Le Code de la consommation refondu institue en la matière un régime à la fois unique mais aussi autonome par rapport à celui-ci du Code de commerce.
Les pouvoirs d’enquêtes ordinaires des agents seront étendus. A l’heure actuelle, ces derniers ne peuvent saisir des documents et demander l’ouverture d’un emballage que pour rechercher une infraction en matière de conformité et de sécurité des produits et services (art. L. 215-3 C. cons.). A l’avenir, ces pouvoirs pourront également être mis en œuvre pour la recherche d’une infraction ou d’un manquement en matière d’information des consommateurs, de pratiques commerciales, de contrats et de crédits (art. L. 512-8 et L. 512-9 nouveaux).
Pour ces mêmes infractions, les agents pourront aussi consulter tout document nécessaire à l’accomplissement de leur mission auprès des administrations publiques, des établissements et organismes placés sous le contrôle de l’Etat et des collectivités territoriales, ainsi que dans les entreprises ou services concédés par l’Etat, les régions, les départements, et les communes (art. L. 512-14 nouveau).

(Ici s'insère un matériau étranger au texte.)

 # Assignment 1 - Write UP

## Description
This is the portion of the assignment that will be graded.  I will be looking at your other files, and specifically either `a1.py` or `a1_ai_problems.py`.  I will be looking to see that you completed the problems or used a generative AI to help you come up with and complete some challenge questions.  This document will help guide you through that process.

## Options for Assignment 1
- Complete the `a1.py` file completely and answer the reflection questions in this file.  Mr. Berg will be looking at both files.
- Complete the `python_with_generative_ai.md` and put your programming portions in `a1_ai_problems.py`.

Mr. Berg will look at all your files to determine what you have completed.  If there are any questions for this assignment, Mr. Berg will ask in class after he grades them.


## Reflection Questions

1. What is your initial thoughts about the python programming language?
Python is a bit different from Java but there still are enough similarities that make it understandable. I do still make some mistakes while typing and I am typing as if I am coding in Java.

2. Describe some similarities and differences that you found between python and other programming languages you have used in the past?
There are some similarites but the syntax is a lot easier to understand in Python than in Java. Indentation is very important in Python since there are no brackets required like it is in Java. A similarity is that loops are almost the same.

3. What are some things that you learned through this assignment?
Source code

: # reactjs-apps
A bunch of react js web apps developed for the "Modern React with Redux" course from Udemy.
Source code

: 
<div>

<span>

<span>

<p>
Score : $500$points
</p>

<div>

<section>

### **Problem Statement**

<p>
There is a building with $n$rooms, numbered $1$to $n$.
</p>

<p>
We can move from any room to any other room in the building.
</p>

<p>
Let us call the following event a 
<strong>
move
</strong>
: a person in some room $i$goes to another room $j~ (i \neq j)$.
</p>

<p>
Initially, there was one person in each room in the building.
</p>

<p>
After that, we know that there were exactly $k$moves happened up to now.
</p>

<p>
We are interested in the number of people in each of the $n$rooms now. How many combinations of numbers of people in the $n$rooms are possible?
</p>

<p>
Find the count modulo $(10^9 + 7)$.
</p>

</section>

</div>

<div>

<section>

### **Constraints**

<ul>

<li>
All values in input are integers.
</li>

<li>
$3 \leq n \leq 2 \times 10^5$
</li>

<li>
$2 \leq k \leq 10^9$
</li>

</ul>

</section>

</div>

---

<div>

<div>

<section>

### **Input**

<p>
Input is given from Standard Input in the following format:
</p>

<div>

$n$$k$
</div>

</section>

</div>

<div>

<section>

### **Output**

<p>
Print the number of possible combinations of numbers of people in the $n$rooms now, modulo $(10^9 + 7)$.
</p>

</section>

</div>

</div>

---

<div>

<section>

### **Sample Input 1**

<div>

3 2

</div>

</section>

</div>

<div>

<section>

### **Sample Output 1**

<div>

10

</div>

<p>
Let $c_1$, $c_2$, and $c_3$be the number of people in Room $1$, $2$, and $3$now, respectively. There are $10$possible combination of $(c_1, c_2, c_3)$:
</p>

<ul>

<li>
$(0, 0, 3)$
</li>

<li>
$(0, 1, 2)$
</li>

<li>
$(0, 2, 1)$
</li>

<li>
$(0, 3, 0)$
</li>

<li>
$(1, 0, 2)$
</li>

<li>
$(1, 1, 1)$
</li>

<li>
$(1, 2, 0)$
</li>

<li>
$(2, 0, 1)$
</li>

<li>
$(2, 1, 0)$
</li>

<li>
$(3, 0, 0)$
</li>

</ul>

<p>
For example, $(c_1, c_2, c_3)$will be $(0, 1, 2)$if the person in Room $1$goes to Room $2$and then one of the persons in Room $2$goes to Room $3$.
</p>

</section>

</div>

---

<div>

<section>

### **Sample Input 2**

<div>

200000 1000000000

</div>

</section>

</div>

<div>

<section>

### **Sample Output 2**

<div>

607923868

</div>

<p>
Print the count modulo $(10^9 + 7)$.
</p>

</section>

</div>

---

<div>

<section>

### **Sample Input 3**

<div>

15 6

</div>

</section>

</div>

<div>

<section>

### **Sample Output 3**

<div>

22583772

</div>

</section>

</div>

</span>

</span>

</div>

Pour les enquêtes lourdes (visites et perquisitions), les procédures seront simplifiées. Les visites et saisies continueront d’être réservées à la recherche de certaines infractions ou manquements comme les pratiques commerciales déloyales, les abus de faiblesse, les ventes à la boule de neige ou les tromperies. Mais ces opérations ne seront plus soumises au dispositif du Code de commerce pour la recherche de pratiques contraires au droit de la concurrence.
Elles relèveront des règles applicables à la recherche d’infractions en matière de conformité et de sécurité des produits et services (art. L. 215-18, L. 215-19, L. 512-51 et s. nouveaux), étant souligné que l’obligation d’informer le procureur de la République du projet d’enquête demeurera applicable uniquement en matière de conformité et de sécurité des produits et services (art. L. 512-65 nouveau).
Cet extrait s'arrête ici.